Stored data
[Start of section]

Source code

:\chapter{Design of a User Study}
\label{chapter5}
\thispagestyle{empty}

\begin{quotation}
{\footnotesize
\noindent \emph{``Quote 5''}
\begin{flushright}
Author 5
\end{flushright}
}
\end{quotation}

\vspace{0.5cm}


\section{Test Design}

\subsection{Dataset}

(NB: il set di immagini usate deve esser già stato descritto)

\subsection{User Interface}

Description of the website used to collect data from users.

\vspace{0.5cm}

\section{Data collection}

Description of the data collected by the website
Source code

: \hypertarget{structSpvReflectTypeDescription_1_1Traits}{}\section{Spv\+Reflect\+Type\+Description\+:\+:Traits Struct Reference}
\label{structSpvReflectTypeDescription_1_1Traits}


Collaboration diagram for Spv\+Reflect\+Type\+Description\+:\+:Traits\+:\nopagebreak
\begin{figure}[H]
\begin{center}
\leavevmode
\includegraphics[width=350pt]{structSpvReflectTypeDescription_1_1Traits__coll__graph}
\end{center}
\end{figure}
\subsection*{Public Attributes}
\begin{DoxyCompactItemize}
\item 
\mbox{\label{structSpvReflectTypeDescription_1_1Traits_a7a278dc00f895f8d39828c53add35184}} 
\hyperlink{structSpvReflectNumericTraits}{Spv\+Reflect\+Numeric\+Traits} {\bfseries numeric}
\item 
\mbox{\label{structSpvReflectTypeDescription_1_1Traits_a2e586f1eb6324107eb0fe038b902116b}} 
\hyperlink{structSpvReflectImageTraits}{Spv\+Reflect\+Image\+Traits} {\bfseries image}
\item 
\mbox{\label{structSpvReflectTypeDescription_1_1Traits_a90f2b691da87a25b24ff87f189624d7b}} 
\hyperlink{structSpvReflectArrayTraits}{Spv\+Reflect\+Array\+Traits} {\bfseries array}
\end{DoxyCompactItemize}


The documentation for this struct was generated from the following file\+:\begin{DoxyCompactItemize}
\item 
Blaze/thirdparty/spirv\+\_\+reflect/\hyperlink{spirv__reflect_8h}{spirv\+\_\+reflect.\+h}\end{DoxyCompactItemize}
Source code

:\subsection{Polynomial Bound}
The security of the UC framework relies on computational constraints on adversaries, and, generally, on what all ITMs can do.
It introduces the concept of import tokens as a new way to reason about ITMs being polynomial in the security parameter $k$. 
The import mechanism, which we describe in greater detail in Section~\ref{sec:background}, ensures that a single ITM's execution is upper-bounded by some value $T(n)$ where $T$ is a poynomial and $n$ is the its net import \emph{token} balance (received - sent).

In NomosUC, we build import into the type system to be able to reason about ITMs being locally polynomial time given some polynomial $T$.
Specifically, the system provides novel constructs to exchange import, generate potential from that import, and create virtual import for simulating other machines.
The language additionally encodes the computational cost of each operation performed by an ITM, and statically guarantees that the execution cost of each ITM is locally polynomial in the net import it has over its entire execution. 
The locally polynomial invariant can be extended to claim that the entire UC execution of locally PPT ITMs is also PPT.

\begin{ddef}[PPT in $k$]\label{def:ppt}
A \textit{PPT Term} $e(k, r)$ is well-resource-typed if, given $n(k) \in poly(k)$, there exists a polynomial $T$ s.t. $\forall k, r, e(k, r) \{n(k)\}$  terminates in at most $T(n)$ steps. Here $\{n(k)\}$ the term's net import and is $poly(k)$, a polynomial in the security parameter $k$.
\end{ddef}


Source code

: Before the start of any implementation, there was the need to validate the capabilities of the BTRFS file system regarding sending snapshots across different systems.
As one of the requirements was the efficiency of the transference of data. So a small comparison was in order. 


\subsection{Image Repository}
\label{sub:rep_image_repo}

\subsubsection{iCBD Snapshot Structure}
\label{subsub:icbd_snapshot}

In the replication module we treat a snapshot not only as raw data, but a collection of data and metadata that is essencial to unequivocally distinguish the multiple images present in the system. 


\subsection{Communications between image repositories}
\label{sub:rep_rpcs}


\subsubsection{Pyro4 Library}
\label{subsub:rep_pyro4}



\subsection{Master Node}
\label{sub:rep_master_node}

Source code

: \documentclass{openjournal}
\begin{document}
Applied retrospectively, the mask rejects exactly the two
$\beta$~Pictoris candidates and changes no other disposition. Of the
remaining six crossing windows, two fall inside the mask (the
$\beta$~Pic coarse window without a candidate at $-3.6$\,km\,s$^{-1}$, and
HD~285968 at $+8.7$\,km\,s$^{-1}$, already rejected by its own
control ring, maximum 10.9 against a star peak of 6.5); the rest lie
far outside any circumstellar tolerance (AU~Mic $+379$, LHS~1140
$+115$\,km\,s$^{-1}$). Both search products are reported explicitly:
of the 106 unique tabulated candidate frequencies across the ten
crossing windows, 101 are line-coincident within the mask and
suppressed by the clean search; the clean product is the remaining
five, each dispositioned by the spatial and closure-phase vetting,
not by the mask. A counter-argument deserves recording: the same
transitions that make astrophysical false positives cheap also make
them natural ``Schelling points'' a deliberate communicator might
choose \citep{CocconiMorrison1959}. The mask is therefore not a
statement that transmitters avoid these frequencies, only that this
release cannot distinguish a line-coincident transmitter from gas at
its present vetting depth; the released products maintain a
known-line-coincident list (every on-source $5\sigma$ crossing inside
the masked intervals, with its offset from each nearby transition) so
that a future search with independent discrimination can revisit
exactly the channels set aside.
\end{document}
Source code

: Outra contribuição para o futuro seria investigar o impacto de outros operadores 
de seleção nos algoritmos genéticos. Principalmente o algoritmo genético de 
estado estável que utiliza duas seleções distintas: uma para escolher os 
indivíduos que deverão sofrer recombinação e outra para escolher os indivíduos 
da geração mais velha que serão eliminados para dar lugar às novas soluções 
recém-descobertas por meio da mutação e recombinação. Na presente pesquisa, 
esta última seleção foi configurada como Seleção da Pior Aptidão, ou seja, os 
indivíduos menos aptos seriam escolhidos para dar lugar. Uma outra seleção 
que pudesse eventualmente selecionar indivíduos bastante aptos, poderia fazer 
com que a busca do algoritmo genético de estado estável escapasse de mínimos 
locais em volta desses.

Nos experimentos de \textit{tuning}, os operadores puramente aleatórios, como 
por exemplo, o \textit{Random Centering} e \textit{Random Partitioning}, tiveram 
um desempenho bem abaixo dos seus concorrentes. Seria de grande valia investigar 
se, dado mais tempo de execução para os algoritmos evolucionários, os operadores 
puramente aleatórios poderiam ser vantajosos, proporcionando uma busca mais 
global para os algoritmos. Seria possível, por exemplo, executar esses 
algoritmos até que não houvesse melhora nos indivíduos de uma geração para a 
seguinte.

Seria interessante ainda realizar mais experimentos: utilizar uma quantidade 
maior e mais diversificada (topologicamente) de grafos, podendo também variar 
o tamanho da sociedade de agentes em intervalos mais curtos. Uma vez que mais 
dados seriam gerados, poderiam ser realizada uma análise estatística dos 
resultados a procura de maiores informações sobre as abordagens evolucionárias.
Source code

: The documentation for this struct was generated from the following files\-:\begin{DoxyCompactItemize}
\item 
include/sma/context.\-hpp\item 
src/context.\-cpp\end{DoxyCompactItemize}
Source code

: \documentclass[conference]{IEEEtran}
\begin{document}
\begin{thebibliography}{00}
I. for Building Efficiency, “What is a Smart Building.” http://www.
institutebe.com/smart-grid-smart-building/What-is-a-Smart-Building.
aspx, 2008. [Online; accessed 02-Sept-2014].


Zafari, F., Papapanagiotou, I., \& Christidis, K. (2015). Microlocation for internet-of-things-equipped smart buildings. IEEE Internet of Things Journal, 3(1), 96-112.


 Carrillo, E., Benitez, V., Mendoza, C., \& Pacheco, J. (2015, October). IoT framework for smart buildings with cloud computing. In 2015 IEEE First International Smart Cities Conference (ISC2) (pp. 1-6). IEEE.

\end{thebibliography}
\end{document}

[End of section]

Reproduce every record that appears above, keeping the wording exact.

*YOUR RESPONSE*.
Source code

:\chapter{Design of a User Study}
\label{chapter5}
\thispagestyle{empty}

\begin{quotation}
{\footnotesize
\noindent \emph{``Quote 5''}
\begin{flushright}
Author 5
\end{flushright}
}
\end{quotation}

\vspace{0.5cm}


\section{Test Design}

\subsection{Dataset}

(NB: il set di immagini usate deve esser già stato descritto)

\subsection{User Interface}

Description of the website used to collect data from users.

\vspace{0.5cm}

\section{Data collection}

Description of the data collected by the website
Source code

: \hypertarget{structSpvReflectTypeDescription_1_1Traits}{}\section{Spv\+Reflect\+Type\+Description\+:\+:Traits Struct Reference}
\label{structSpvReflectTypeDescription_1_1Traits}


Collaboration diagram for Spv\+Reflect\+Type\+Description\+:\+:Traits\+:\nopagebreak
\begin{figure}[H]
\begin{center}
\leavevmode
\includegraphics[width=350pt]{structSpvReflectTypeDescription_1_1Traits__coll__graph}
\end{center}
\end{figure}
\subsection*{Public Attributes}
\begin{DoxyCompactItemize}
\item 
\mbox{\label{structSpvReflectTypeDescription_1_1Traits_a7a278dc00f895f8d39828c53add35184}} 
\hyperlink{structSpvReflectNumericTraits}{Spv\+Reflect\+Numeric\+Traits} {\bfseries numeric}
\item 
\mbox{\label{structSpvReflectTypeDescription_1_1Traits_a2e586f1eb6324107eb0fe038b902116b}} 
\hyperlink{structSpvReflectImageTraits}{Spv\+Reflect\+Image\+Traits} {\bfseries image}
\item 
\mbox{\label{structSpvReflectTypeDescription_1_1Traits_a90f2b691da87a25b24ff87f189624d7b}} 
\hyperlink{structSpvReflectArrayTraits}{Spv\+Reflect\+Array\+Traits} {\bfseries array}
\end{DoxyCompactItemize}


The documentation for this struct was generated from the following file\+:\begin{DoxyCompactItemize}
\item 
Blaze/thirdparty/spirv\+\_\+reflect/\hyperlink{spirv__reflect_8h}{spirv\+\_\+reflect.\+h}\end{DoxyCompactItemize}
Source code

:\subsection{Polynomial Bound}
The security of the UC framework relies on computational constraints on adversaries, and, generally, on what all ITMs can do.
It introduces the concept of import tokens as a new way to reason about ITMs being polynomial in the security parameter $k$. 
The import mechanism, which we describe in greater detail in Section~\ref{sec:background}, ensures that a single ITM's execution is upper-bounded by some value $T(n)$ where $T$ is a poynomial and $n$ is the its net import \emph{token} balance (received - sent).

In NomosUC, we build import into the type system to be able to reason about ITMs being locally polynomial time given some polynomial $T$.
Specifically, the system provides novel constructs to exchange import, generate potential from that import, and create virtual import for simulating other machines.
The language additionally encodes the computational cost of each operation performed by an ITM, and statically guarantees that the execution cost of each ITM is locally polynomial in the net import it has over its entire execution. 
The locally polynomial invariant can be extended to claim that the entire UC execution of locally PPT ITMs is also PPT.

\begin{ddef}[PPT in $k$]\label{def:ppt}
A \textit{PPT Term} $e(k, r)$ is well-resource-typed if, given $n(k) \in poly(k)$, there exists a polynomial $T$ s.t. $\forall k, r, e(k, r) \{n(k)\}$  terminates in at most $T(n)$ steps. Here $\{n(k)\}$ the term's net import and is $poly(k)$, a polynomial in the security parameter $k$.
\end{ddef}


Source code

: Before the start of any implementation, there was the need to validate the capabilities of the BTRFS file system regarding sending snapshots across different systems.
As one of the requirements was the efficiency of the transference of data. So a small comparison was in order. 


\subsection{Image Repository}
\label{sub:rep_image_repo}

\subsubsection{iCBD Snapshot Structure}
\label{subsub:icbd_snapshot}

In the replication module we treat a snapshot not only as raw data, but a collection of data and metadata that is essencial to unequivocally distinguish the multiple images present in the system. 


\subsection{Communications between image repositories}
\label{sub:rep_rpcs}


\subsubsection{Pyro4 Library}
\label{subsub:rep_pyro4}



\subsection{Master Node}
\label{sub:rep_master_node}

Source code

: \documentclass{openjournal}
\begin{document}
Applied retrospectively, the mask rejects exactly the two
$\beta$~Pictoris candidates and changes no other disposition. Of the
remaining six crossing windows, two fall inside the mask (the
$\beta$~Pic coarse window without a candidate at $-3.6$\,km\,s$^{-1}$, and
HD~285968 at $+8.7$\,km\,s$^{-1}$, already rejected by its own
control ring, maximum 10.9 against a star peak of 6.5); the rest lie
far outside any circumstellar tolerance (AU~Mic $+379$, LHS~1140
$+115$\,km\,s$^{-1}$). Both search products are reported explicitly:
of the 106 unique tabulated candidate frequencies across the ten
crossing windows, 101 are line-coincident within the mask and
suppressed by the clean search; the clean product is the remaining
five, each dispositioned by the spatial and closure-phase vetting,
not by the mask. A counter-argument deserves recording: the same
transitions that make astrophysical false positives cheap also make
them natural ``Schelling points'' a deliberate communicator might
choose \citep{CocconiMorrison1959}. The mask is therefore not a
statement that transmitters avoid these frequencies, only that this
release cannot distinguish a line-coincident transmitter from gas at
its present vetting depth; the released products maintain a
known-line-coincident list (every on-source $5\sigma$ crossing inside
the masked intervals, with its offset from each nearby transition) so
that a future search with independent discrimination can revisit
exactly the channels set aside.
\end{document}
Source code

: Outra contribuição para o futuro seria investigar o impacto de outros operadores 
de seleção nos algoritmos genéticos. Principalmente o algoritmo genético de 
estado estável que utiliza duas seleções distintas: uma para escolher os 
indivíduos que deverão sofrer recombinação e outra para escolher os indivíduos 
da geração mais velha que serão eliminados para dar lugar às novas soluções 
recém-descobertas por meio da mutação e recombinação. Na presente pesquisa, 
esta última seleção foi configurada como Seleção da Pior Aptidão, ou seja, os 
indivíduos menos aptos seriam escolhidos para dar lugar. Uma outra seleção 
que pudesse eventualmente selecionar indivíduos bastante aptos, poderia fazer 
com que a busca do algoritmo genético de estado estável escapasse de mínimos 
locais em volta desses.

Nos experimentos de \textit{tuning}, os operadores puramente aleatórios, como 
por exemplo, o \textit{Random Centering} e \textit{Random Partitioning}, tiveram 
um desempenho bem abaixo dos seus concorrentes. Seria de grande valia investigar 
se, dado mais tempo de execução para os algoritmos evolucionários, os operadores 
puramente aleatórios poderiam ser vantajosos, proporcionando uma busca mais 
global para os algoritmos. Seria possível, por exemplo, executar esses 
algoritmos até que não houvesse melhora nos indivíduos de uma geração para a 
seguinte.

Seria interessante ainda realizar mais experimentos: utilizar uma quantidade 
maior e mais diversificada (topologicamente) de grafos, podendo também variar 
o tamanho da sociedade de agentes em intervalos mais curtos. Uma vez que mais 
dados seriam gerados, poderiam ser realizada uma análise estatística dos 
resultados a procura de maiores informações sobre as abordagens evolucionárias.
Source code

: The documentation for this struct was generated from the following files\-:\begin{DoxyCompactItemize}
\item 
include/sma/context.\-hpp\item 
src/context.\-cpp\end{DoxyCompactItemize}
Source code

: \documentclass[conference]{IEEEtran}
\begin{document}
\begin{thebibliography}{00}
I. for Building Efficiency, “What is a Smart Building.” http://www.
institutebe.com/smart-grid-smart-building/What-is-a-Smart-Building.
aspx, 2008. [Online; accessed 02-Sept-2014].


Zafari, F., Papapanagiotou, I., \& Christidis, K. (2015). Microlocation for internet-of-things-equipped smart buildings. IEEE Internet of Things Journal, 3(1), 96-112.


 Carrillo, E., Benitez, V., Mendoza, C., \& Pacheco, J. (2015, October). IoT framework for smart buildings with cloud computing. In 2015 IEEE First International Smart Cities Conference (ISC2) (pp. 1-6). IEEE.

\end{thebibliography}
\end{document}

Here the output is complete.